WHO: Ryan Sollee, Paul Seely, Harvey Tumbleson, Alex Ellis and Ray Rude.
WHAT: String- and percussion-laden gothic Americana.
SOUNDS LIKE: A demon-possessed Southern Baptist preacher leading a requiem at a swamp-set, barn-burning hoedown.
YEAR FORMED: 2005, on Halloween
MOST LIKELY TO BE FOUND: Drinking PBRs at the Night Light Lounge, rocking street corners and bus stops or recording in decrepit Portland churches with members of the Decemberists.
VOTER QUOTE: "The first time I saw the Builders and the Butchers was about a year ago at one of those free afternoon back-patio shows at Rontoms. There were these intense storm clouds above us, and we all knew that it would POUR any second. As soon as they started playing, big fat drops came comin' down—a warm spring rain. Thunder was crashing, lightning flashing off to the east like a high desert storm. The more soaked all of our bodies became, the louder the chorus of wailing voices became—a religious fervor set in. The crowd flailed around, dancing, shouting along to the chorus, 'When it rains!' Truly a rock-'n'-roll baptism."
—Caroline Julia Buchalter, Mississippi Studios booker
In Alaska, you either get wasted or you get creative. In the case of Alaskan transplants the Builders and the Butchers, the latter's begun to pay off. "You have blistering cold and 24-hour darkness," says drummer Ray Rude of winters in Anchorage. "You just sit inside." "There's just a lot of really crazy people up there," agrees frontman Ryan Sollee—whose own brand of craziness, which includes berating audiences through an old bullhorn, has earned the Builders and the Butchers a fanatical local following.

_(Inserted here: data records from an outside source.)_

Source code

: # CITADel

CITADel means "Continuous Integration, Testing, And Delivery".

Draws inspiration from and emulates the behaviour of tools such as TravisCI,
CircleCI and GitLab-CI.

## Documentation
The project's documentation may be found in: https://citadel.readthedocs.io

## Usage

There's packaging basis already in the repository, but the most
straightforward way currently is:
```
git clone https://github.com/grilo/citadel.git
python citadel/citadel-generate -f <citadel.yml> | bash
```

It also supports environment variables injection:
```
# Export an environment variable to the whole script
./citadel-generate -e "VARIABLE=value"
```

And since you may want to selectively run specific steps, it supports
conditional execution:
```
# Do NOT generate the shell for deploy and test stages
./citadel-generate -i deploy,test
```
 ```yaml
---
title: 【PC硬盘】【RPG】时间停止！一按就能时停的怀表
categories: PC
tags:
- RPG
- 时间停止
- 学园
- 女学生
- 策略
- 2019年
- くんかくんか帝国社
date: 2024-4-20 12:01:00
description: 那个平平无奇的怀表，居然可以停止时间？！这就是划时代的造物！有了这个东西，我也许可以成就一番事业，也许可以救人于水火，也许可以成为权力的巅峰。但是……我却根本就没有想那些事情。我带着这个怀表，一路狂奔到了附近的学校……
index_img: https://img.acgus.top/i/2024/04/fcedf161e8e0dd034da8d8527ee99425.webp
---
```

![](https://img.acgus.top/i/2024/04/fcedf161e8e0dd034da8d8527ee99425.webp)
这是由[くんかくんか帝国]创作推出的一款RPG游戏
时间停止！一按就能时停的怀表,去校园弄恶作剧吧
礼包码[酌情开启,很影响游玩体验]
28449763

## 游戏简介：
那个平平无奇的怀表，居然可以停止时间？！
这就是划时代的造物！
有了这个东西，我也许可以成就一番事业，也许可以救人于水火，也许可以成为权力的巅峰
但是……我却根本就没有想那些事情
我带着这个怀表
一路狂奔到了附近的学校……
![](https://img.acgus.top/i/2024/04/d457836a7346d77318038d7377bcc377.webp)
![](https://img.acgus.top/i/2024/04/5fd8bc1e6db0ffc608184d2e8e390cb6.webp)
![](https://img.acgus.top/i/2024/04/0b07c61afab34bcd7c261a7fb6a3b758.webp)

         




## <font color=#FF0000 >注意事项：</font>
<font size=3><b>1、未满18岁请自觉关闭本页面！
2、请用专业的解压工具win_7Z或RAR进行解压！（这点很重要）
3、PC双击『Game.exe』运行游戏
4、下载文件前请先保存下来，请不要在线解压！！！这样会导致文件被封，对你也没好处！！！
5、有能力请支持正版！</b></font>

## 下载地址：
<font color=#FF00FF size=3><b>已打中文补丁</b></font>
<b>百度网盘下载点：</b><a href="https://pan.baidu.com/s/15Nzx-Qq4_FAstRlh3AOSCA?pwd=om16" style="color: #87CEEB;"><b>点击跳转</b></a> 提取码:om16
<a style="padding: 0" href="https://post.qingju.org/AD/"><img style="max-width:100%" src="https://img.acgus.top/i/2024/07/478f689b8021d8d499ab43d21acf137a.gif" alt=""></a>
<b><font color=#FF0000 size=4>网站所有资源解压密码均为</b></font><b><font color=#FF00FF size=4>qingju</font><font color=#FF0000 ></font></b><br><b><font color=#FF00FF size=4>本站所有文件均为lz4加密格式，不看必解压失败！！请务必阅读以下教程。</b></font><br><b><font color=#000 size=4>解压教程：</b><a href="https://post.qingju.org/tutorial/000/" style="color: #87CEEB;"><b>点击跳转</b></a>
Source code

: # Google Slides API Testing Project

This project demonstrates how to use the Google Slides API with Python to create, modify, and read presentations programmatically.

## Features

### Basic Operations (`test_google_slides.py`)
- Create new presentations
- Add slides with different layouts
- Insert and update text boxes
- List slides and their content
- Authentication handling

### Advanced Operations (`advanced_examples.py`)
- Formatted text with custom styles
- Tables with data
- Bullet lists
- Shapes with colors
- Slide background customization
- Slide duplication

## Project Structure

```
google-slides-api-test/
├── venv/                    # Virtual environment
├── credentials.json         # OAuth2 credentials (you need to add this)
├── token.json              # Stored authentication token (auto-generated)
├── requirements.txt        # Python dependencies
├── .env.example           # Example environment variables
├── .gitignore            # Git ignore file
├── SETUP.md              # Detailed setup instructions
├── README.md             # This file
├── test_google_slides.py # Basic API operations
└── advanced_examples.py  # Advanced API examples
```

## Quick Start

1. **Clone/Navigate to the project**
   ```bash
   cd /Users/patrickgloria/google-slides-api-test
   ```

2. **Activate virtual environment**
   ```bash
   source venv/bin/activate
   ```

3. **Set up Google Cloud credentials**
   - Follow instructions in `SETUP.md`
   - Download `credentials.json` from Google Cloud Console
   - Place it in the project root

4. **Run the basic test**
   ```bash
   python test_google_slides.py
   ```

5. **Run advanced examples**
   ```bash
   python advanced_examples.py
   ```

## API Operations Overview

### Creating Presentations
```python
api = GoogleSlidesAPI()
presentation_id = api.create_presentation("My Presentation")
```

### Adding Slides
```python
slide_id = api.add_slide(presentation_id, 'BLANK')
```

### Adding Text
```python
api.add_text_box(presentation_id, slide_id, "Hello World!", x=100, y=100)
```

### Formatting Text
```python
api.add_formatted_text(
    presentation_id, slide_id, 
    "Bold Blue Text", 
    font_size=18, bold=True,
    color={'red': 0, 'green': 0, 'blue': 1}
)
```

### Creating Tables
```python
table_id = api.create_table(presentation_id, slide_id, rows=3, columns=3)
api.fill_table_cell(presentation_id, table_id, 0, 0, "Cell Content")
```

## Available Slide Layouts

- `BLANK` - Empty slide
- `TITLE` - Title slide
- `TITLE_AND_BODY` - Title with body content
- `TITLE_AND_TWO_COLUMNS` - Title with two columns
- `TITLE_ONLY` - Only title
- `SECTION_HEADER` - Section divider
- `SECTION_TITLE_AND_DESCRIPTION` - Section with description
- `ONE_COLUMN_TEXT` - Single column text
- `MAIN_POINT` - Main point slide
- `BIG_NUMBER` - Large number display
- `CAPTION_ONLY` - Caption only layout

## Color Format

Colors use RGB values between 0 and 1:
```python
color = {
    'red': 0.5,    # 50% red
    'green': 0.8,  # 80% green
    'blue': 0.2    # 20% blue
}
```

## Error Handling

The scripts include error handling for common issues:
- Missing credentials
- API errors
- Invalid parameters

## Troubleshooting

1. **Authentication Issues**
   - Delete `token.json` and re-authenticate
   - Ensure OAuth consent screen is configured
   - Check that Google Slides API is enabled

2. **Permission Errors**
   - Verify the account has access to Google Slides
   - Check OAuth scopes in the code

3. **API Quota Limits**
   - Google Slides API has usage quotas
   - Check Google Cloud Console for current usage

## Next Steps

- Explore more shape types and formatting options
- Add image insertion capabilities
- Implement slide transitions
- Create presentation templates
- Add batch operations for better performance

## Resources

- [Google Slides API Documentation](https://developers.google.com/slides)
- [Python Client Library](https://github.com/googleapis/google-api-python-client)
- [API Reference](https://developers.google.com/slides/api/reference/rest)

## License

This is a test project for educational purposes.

But Sollee's music hasn't always been so well received here. When he moved to Portland in the fall of '03, his post-punk outfit the Born Losers went from playing to hundreds in Anchorage to scraping up crowds of 30 here—if they were lucky. The fiery-haired singer, whose close-set eyes and pointed voice make everything he says degrees more intense, quickly realized the Losers were "very run-of-the-mill." "Moving to any big city from a small place, is…awful," he says. "[You think], 'Everybody in my small town loves it, so people who are really into cool music will like it, too.' Well, not really."
But people do like the Builders and the Butchers. A lot. "I feel like a lot of our success is owed to Portland being really accepting of strange things," Rude explains. "People have gotten so sick of seeing the same style of band."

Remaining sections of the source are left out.